Rubrica de “Il Sole 24ore” Abitare le parole / Identità – Dal latino identĭtas – derivato da idem (stessa cosa), che nel significato riproduce il greco ταὐτότης (calco) – la parola “identità” indica, in prima battuta, la perfetta uguaglianza fra cose, oggetti, concetti.
In Filosofia, il “principio di identità”, assieme a quelli di “non-contraddizione” e “terzo escluso”, costituisce la base della Logica aristotelica. E si esprime nella forma ‘A è A’.
Grande importanza (con qualche ingenuità non priva di equivoci) ha assunto, soprattutto negli ultimi anni, il riferimento all’identità in Psicologia. Qui è possibile infatti incontrare posizioni estreme. Si va dalla concezione statica dell’identità, intesa come sostanza o essenza immutabile, all’idea di identità come risultato di un processo narrativo nel quale è il Sé narratore a definire la propria storia, la propria vita e quindi la propria identità.
Superare questi estremismi permette all’individuo di percepire la propria come l’identità di un essere-in-relazione. Identità che, proprio per questo, è caratterizzata da un costante processo dinamico, giustificato così da Montaigne: “C’è altrettanta differenza fra noi e noi stessi che fra noi e gli altri”. Non si può allora che parlare di identità aperta; che non vuol dire identità priva di punti di forza; essa è piuttosto frutto della consapevolezza che già “al nostro interno abita una confederazione di anime” (Pessoa). Una identità quindi aperta e che si nutre di relazioni. Un’identità che non ha nulla a che vedere con i drammatici arroccamenti su posizioni identitarie, che escludono/chiudono, e dove l’alter (altro) diviene alienus (estraneo).
La percezione di avere una propria identità e l’esigenza che gli altri la riconoscano è condizione necessaria per una vita equilibrata e socialmente feconda. L’identità aperta è la vera sfida di questi tempi. Il nostro nome è, sì, la nostra identità, ma concorrono a formarla le nostre relazioni, le nostre conoscenze, le nostre scelte, le nostre emozioni e i nostri sentimenti. È così che l’identità, più che una corazza impenetrabile nella quale è facile morire di asfissia, diviene invito costante a ricavare frutti positivi dalla diversità delle esperienze, delle aspirazioni, delle relazioni e dei sentimenti.
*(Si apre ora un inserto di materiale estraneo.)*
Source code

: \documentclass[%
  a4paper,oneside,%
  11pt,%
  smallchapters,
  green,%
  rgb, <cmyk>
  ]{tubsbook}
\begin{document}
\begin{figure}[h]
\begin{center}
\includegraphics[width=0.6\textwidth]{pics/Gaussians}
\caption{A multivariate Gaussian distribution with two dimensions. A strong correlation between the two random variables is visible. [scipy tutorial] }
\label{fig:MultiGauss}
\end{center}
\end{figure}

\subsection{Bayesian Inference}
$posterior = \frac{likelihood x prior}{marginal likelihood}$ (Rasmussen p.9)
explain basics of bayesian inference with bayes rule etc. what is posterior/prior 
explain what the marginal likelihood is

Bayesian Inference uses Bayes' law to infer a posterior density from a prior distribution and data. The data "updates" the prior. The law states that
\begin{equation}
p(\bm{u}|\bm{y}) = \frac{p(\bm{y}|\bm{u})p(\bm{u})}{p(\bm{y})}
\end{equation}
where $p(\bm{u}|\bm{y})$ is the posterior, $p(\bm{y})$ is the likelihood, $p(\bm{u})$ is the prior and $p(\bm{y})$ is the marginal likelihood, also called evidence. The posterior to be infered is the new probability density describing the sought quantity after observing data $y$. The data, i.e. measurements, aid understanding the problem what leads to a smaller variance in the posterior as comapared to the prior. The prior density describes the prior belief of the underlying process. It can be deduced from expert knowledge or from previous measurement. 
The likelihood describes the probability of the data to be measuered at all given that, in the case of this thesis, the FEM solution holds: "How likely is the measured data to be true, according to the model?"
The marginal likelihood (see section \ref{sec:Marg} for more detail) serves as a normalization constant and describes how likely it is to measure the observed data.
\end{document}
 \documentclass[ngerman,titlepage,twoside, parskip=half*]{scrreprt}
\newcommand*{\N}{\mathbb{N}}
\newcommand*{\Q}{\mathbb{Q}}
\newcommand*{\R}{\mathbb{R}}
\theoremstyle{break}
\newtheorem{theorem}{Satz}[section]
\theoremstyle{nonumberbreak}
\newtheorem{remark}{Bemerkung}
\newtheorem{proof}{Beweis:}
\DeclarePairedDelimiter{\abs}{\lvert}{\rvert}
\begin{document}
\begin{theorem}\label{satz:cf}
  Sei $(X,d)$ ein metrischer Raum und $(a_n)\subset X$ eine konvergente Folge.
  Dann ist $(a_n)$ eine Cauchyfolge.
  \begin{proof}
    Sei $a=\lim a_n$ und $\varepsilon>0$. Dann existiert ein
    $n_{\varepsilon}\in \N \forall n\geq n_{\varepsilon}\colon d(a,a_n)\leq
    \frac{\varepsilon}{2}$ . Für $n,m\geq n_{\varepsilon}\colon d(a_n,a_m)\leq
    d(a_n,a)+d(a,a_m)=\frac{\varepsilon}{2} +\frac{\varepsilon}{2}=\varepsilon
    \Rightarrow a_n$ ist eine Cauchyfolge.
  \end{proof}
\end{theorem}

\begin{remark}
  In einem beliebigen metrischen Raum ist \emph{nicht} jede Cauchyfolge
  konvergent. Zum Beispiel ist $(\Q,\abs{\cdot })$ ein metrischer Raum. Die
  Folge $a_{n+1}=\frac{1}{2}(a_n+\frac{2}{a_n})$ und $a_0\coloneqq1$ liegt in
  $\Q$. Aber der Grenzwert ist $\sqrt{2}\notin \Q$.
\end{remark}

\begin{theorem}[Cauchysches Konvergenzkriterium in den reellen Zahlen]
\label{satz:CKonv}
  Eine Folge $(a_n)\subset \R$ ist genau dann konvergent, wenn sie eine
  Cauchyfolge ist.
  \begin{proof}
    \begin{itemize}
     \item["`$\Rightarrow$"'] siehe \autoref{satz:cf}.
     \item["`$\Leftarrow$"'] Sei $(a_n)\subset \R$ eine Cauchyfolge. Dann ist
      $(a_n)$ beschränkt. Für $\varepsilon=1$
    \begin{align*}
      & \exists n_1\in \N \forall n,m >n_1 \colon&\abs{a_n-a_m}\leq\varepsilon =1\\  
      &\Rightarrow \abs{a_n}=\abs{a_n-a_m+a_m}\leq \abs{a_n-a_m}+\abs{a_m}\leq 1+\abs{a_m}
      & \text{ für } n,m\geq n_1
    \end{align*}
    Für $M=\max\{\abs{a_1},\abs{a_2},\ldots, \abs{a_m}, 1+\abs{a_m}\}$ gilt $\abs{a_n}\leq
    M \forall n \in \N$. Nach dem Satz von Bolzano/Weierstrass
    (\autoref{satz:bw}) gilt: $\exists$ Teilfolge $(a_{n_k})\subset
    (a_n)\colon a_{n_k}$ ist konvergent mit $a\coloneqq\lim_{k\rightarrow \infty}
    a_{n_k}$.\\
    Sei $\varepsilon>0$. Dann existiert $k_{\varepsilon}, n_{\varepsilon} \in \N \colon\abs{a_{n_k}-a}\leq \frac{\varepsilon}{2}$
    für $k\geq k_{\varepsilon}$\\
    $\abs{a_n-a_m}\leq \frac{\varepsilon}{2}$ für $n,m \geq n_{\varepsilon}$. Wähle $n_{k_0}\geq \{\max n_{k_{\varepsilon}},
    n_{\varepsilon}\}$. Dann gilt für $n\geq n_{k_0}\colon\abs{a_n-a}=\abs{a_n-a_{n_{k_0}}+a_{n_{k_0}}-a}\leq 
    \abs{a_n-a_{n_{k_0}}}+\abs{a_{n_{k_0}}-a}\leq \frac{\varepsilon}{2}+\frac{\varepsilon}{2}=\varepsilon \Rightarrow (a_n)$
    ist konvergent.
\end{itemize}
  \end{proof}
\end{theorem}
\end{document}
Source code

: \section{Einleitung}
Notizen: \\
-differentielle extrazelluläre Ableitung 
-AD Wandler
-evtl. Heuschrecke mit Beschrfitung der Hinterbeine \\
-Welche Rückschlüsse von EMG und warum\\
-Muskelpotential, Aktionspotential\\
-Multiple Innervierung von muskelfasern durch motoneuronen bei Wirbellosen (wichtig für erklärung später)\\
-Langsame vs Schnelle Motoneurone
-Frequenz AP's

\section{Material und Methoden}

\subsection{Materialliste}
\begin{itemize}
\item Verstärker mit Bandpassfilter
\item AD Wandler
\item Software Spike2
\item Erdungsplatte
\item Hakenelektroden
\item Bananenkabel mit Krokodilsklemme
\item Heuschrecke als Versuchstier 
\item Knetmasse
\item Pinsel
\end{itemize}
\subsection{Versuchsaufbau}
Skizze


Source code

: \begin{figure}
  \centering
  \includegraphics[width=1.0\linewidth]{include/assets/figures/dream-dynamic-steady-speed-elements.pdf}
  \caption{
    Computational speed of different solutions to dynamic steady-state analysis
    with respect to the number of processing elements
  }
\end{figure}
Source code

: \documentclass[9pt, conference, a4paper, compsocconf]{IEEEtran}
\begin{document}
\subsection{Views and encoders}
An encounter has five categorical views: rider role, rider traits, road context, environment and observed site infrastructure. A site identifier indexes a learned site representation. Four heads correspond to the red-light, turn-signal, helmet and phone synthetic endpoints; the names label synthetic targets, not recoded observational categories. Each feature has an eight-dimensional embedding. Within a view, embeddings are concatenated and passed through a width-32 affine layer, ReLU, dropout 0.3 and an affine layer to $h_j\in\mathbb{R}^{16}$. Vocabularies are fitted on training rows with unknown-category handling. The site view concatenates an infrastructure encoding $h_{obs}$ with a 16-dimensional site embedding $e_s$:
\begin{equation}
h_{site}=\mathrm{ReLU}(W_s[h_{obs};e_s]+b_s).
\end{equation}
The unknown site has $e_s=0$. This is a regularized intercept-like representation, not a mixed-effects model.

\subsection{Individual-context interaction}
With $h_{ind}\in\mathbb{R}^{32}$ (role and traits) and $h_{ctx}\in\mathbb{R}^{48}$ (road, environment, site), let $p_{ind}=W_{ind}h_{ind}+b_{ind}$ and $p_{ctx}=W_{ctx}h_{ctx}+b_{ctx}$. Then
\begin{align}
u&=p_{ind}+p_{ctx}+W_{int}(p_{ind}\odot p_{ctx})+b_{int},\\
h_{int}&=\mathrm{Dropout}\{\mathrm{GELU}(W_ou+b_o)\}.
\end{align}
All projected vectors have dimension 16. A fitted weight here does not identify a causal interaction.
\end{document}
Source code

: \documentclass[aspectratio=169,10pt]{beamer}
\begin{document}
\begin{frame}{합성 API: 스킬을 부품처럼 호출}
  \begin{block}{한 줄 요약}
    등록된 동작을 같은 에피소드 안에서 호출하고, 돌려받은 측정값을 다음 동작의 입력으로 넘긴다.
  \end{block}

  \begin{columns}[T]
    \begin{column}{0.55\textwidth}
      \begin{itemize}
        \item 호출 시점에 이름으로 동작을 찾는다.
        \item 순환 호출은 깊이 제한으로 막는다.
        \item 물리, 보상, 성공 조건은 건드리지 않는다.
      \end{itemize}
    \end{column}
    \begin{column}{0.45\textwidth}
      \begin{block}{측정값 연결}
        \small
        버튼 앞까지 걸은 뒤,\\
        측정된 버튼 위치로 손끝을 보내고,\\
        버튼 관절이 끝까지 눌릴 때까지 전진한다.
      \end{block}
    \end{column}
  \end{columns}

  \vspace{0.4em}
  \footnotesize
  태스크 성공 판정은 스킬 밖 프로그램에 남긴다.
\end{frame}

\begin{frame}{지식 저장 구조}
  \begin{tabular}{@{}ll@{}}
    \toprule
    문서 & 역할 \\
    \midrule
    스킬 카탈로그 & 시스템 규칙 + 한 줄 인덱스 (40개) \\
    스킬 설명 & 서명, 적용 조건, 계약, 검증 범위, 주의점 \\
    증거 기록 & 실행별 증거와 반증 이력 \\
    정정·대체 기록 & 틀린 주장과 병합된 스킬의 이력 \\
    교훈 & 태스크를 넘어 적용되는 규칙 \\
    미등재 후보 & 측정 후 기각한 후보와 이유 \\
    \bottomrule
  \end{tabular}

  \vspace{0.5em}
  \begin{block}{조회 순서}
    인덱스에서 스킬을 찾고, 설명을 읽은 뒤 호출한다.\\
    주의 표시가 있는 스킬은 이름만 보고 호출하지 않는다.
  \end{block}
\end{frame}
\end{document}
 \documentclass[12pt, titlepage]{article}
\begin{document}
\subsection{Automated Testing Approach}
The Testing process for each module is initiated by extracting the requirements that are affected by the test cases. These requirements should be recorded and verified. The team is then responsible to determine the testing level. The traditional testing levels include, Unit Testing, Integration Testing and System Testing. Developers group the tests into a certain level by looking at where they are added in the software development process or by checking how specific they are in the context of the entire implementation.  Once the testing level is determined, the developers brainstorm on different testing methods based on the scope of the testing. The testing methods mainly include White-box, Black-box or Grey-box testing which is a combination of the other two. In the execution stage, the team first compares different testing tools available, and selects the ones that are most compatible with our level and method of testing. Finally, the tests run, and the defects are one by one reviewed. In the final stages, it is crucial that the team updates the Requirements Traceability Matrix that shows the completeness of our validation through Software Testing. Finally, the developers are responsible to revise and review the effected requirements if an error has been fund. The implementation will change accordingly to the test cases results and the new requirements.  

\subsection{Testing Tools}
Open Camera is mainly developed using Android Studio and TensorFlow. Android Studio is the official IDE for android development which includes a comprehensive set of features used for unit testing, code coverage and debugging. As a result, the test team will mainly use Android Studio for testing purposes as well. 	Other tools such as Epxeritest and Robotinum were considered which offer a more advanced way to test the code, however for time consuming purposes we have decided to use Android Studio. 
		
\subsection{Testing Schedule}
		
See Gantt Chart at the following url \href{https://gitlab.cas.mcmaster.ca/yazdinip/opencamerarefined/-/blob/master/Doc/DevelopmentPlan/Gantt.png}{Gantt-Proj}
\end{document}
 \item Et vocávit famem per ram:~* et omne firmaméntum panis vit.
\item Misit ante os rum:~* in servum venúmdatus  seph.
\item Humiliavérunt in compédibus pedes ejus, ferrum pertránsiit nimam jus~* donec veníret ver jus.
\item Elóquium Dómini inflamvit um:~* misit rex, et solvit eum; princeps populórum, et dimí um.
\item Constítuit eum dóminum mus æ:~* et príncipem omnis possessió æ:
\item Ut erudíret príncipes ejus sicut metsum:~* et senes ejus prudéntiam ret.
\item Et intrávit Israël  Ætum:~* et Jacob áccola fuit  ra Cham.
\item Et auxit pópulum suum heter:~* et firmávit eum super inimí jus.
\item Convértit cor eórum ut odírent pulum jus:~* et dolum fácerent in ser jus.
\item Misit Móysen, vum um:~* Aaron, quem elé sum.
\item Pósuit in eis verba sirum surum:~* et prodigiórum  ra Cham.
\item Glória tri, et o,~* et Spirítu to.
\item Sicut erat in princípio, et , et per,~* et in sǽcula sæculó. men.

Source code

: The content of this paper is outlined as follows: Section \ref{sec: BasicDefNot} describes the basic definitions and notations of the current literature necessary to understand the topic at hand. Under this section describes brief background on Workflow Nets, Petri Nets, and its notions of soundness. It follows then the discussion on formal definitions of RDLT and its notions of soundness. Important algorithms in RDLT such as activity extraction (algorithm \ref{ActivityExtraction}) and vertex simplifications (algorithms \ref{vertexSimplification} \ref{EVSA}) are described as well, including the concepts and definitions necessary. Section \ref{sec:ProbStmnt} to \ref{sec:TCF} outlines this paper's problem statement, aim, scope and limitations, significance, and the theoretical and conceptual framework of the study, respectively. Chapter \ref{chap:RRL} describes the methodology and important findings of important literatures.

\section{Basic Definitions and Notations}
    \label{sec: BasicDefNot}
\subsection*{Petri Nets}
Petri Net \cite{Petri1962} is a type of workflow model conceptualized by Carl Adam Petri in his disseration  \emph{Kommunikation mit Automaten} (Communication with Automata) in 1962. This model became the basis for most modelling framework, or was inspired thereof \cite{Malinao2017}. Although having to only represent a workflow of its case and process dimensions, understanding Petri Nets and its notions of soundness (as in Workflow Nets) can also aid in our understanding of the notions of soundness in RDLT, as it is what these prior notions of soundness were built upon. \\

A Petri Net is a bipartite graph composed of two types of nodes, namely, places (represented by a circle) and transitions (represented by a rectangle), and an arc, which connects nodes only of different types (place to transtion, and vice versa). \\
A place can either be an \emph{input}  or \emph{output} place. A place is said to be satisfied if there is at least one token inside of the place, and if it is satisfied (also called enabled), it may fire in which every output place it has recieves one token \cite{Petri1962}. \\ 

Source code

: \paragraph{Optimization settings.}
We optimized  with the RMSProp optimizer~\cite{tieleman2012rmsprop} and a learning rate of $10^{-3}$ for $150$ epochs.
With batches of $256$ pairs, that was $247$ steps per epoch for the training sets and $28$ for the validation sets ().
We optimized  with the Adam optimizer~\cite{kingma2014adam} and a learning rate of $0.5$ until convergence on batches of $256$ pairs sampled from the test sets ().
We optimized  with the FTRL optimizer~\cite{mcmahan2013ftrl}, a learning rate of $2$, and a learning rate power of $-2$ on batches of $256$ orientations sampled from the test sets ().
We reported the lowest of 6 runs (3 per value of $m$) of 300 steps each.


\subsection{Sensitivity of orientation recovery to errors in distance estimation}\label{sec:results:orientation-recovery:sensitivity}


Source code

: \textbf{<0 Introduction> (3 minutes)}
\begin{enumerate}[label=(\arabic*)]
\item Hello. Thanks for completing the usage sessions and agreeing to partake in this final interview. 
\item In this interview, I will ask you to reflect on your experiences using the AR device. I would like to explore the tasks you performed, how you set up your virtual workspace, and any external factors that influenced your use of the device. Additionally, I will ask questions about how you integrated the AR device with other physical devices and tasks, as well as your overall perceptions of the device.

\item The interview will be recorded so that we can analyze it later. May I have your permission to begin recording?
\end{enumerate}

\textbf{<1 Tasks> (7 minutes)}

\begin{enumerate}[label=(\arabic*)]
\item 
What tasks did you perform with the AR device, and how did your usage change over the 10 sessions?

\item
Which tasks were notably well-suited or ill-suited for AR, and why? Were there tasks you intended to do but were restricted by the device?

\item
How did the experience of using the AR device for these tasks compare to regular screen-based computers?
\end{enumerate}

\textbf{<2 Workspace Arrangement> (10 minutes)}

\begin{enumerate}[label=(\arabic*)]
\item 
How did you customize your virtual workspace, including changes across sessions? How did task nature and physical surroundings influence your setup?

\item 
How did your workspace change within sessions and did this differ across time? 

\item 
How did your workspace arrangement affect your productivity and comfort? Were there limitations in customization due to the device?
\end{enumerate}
L’identità non aperta forse può essere un porto sicuro, certamente è un luogo chiuso, dove ci si nasconde per non cogliere le sfide del molteplice e dell’alterità. Le uniche sfide che arricchiscono. Lo aveva capito bene Dietrich Bonhoeffer – fatto rinchiudere in un lager, prima, e fatto impiccare, poi, da Hitler – quando scrisse: «Chi sono io?/Spesso mi dicono/Che esco dalla mia cella/Disteso, lieto e risoluto/Come un signore dal suo castello./Chi sono? […]/Sono io veramente ciò che gli altri dicono di me?/O sono soltanto quale io mi conosco? […]/Chi sono? Sono questo o sono quello?/Oggi sono uno, domani un altro?/
Sono tutt’e due insieme? […]/Chi sono?/Chiunque io sia, tu mi conosci, tuo son io, o Dio».